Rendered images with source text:
★ ★ ★ ★ ★ ★ ★

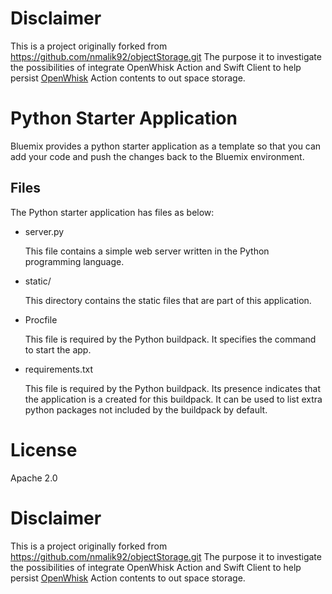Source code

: # Disclaimer
This is a project originally forked from https://github.com/nmalik92/objectStorage.git
The purpose it to investigate the possibilities of integrate OpenWhisk Action and Swift Client
to help persist [OpenWhisk](https://openwhisk.org)  Action contents to out space storage.

# Python Starter Application

Bluemix provides a python starter application as a template so that you can add your code and push the changes back to the Bluemix environment.


## Files

The Python starter application has files as below:

*   server.py

	This file contains a simple web server written in the Python programming language.

*   static/

	This directory contains the static files that are part of this application.

*   Procfile

	This file is required by the Python buildpack. It specifies the command to start the app.

*   requirements.txt

	This file is required by the Python buildpack. Its presence indicates that the application is a created for this buildpack. It can be used to list extra python packages not included by the buildpack by default.

# License
Apache 2.0

# Disclaimer
This is a project originally forked from https://github.com/nmalik92/objectStorage.git
The purpose it to investigate the possibilities of integrate OpenWhisk Action and Swift Client
to help persist [OpenWhisk](https://openwhisk.org)  Action contents to out space storage.
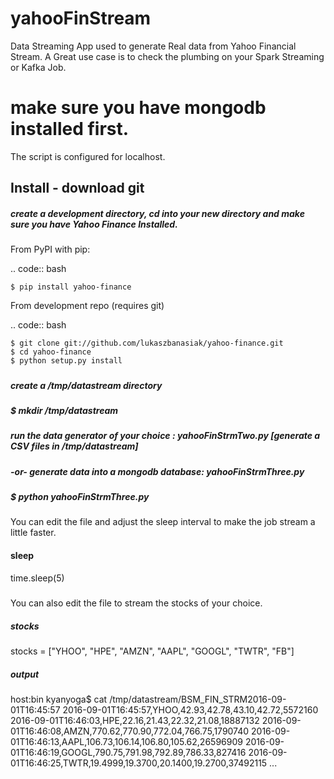 # yahooFinStream
Data Streaming App used to generate Real data from Yahoo Financial Stream.
A Great use case is to check the plumbing on your Spark Streaming or Kafka Job.

# make sure you have mongodb installed first. 
The script is configured for localhost. 

## Install - download git

##### create a development directory, cd into your new directory and make sure you have Yahoo Finance Installed.
##### 
From PyPI with pip:

.. code:: bash

    $ pip install yahoo-finance

From development repo (requires git)

.. code:: bash

    $ git clone git://github.com/lukaszbanasiak/yahoo-finance.git
    $ cd yahoo-finance
    $ python setup.py install
#####
##### create a /tmp/datastream directory
##### $ mkdir /tmp/datastream
##### run the data generator of your choice : yahooFinStrmTwo.py [generate a CSV files in /tmp/datastream]
##### -or- generate data into a mongodb database: yahooFinStrmThree.py
##### $ python yahooFinStrmThree.py
You can edit the file and adjust the sleep interval to make the job stream a little faster.
#### sleep
time.sleep(5)
##### 
You can also edit the file to stream the stocks of your choice.
##### stocks
stocks = ["YHOO", "HPE", "AMZN", "AAPL", "GOOGL", "TWTR", "FB"]
##### output
host:bin kyanyoga$ cat /tmp/datastream/BSM_FIN_STRM2016-09-01T16\:45\:57 
2016-09-01T16:45:57,YHOO,42.93,42.78,43.10,42.72,5572160
2016-09-01T16:46:03,HPE,22.16,21.43,22.32,21.08,18887132
2016-09-01T16:46:08,AMZN,770.62,770.90,772.04,766.75,1790740
2016-09-01T16:46:13,AAPL,106.73,106.14,106.80,105.62,26596909
2016-09-01T16:46:19,GOOGL,790.75,791.98,792.89,786.33,827416
2016-09-01T16:46:25,TWTR,19.4999,19.3700,20.1400,19.2700,37492115
...
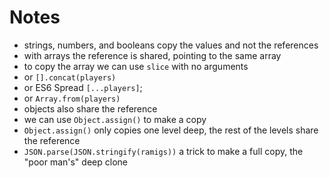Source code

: # Notes

- strings, numbers, and booleans copy the values and not the references
- with arrays the reference is shared, pointing to the same array
- to copy the array we can use `slice` with no arguments 
- or `[].concat(players)`
- or ES6 Spread `[...players]`;
- or `Array.from(players)`
- objects also share the reference
- we can use `Object.assign()` to make a copy
- `Object.assign()` only copies one level deep, the rest of the levels share the reference
- `JSON.parse(JSON.stringify(ramigs))` a trick to make a full copy, the "poor man's" deep clone


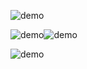 
![demo](https://64.media.tumblr.com/983655b7099af5d023dce44c0430d1e0/9337e29e3b0afa0b-44/s540x810/b0ad32e212da81a105588bb047dd38ced59004bf.gifv)

![demo](https://github.com/user-attachments/assets/1a616ac6-6842-45ba-b497-e1f3c6dbd3b2)![demo](https://github.com/user-attachments/assets/1a478cbe-88be-415d-be6f-7d7a67a4047f)

![demo](https://64.media.tumblr.com/a511b4cb91160aa6cbaf79e6e0f3acab/9337e29e3b0afa0b-c2/s540x810/6ac0476fce9d8a4817917db531fc9817df489253.gifv)

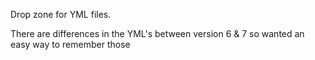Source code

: Drop zone for YML files. 


There are differences in the YML's between version 6 & 7 so wanted an easy way to remember those

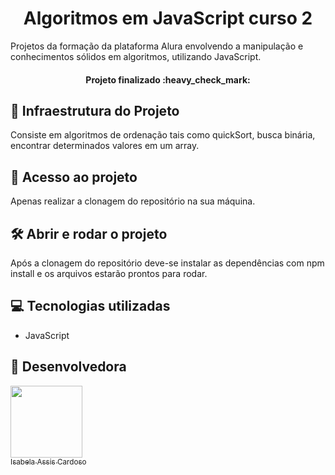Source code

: 
<h1 align="center">  Algoritmos em JavaScript curso 2 </h1>

Projetos da formação da plataforma Alura envolvendo a manipulação e conhecimentos sólidos em algoritmos, utilizando JavaScript.

  <h4 align="center"> 
      Projeto finalizado :heavy_check_mark:
</h4>

##  :mag_right: Infraestrutura do Projeto

Consiste em algoritmos de ordenação tais como quickSort, busca binária, encontrar determinados valores em um array.


## 📁 Acesso ao projeto

Apenas realizar a clonagem do repositório na sua máquina.

## 🛠️ Abrir e rodar o projeto

Após a clonagem do repositório deve-se instalar as dependências com npm install  e os arquivos estarão prontos para rodar.



## :computer: Tecnologias utilizadas
- JavaScript


  
 
##  :woman: Desenvolvedora
 
 [<img src="https://avatars.githubusercontent.com/u/66324902?v=4" width=115><br><sub>Isabela Assis Cardoso</sub>](https://github.com/IsabelaAC) 
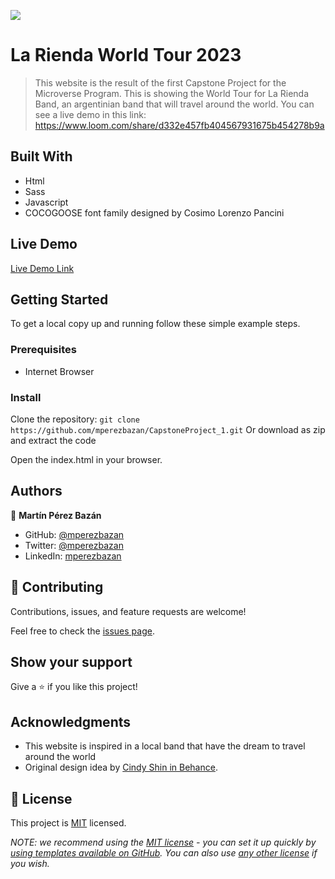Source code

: ![](https://img.shields.io/badge/Microverse-blueviolet)

# La Rienda World Tour 2023

> This website is the result of the first Capstone Project for the Microverse Program.
> This is showing the World Tour for La Rienda Band, an argentinian band that will travel around the world.
> You can see a live demo in this link:
> https://www.loom.com/share/d332e457fb404567931675b454278b9a
> 

## Built With

- Html
- Sass
- Javascript
- COCOGOOSE font family designed by Cosimo Lorenzo Pancini 

## Live Demo

[Live Demo Link](https://mperezbazan.github.io/CapstoneProject_1/)


## Getting Started

To get a local copy up and running follow these simple example steps.

### Prerequisites

- Internet Browser
### Install
Clone the repository:
`git clone https://github.com/mperezbazan/CapstoneProject_1.git`
Or download as zip and extract the code 

Open the index.html in your browser.

## Authors

👤 **Martín Pérez Bazán**

- GitHub: [@mperezbazan](https://github.com/mperezbazan)
- Twitter: [@mperezbazan](https://twitter.com/mperezbazan)
- LinkedIn: [mperezbazan](https://linkedin.com/in/mperezbazan)

## 🤝 Contributing

Contributions, issues, and feature requests are welcome!

Feel free to check the [issues page](../../issues/).

## Show your support

Give a ⭐️ if you like this project!

## Acknowledgments

- This website is inspired in a local band that have the dream to travel around the world
- Original design idea by [Cindy Shin in Behance](https://www.behance.net/adagio07).

## 📝 License

This project is [MIT](./LICENSE) licensed.

_NOTE: we recommend using the [MIT license](https://choosealicense.com/licenses/mit/) - you can set it up quickly by [using templates available on GitHub](https://docs.github.com/en/communities/setting-up-your-project-for-healthy-contributions/adding-a-license-to-a-repository). You can also use [any other license](https://choosealicense.com/licenses/) if you wish._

★ ★ ★ ★ ★ ★ ★

INSTRUCTIONS FOR THE TASK: Filter the entries down to the lines that include the string "download".

PROBLEM SOLUTION:
## Install - download git
Or download as zip and extract the code 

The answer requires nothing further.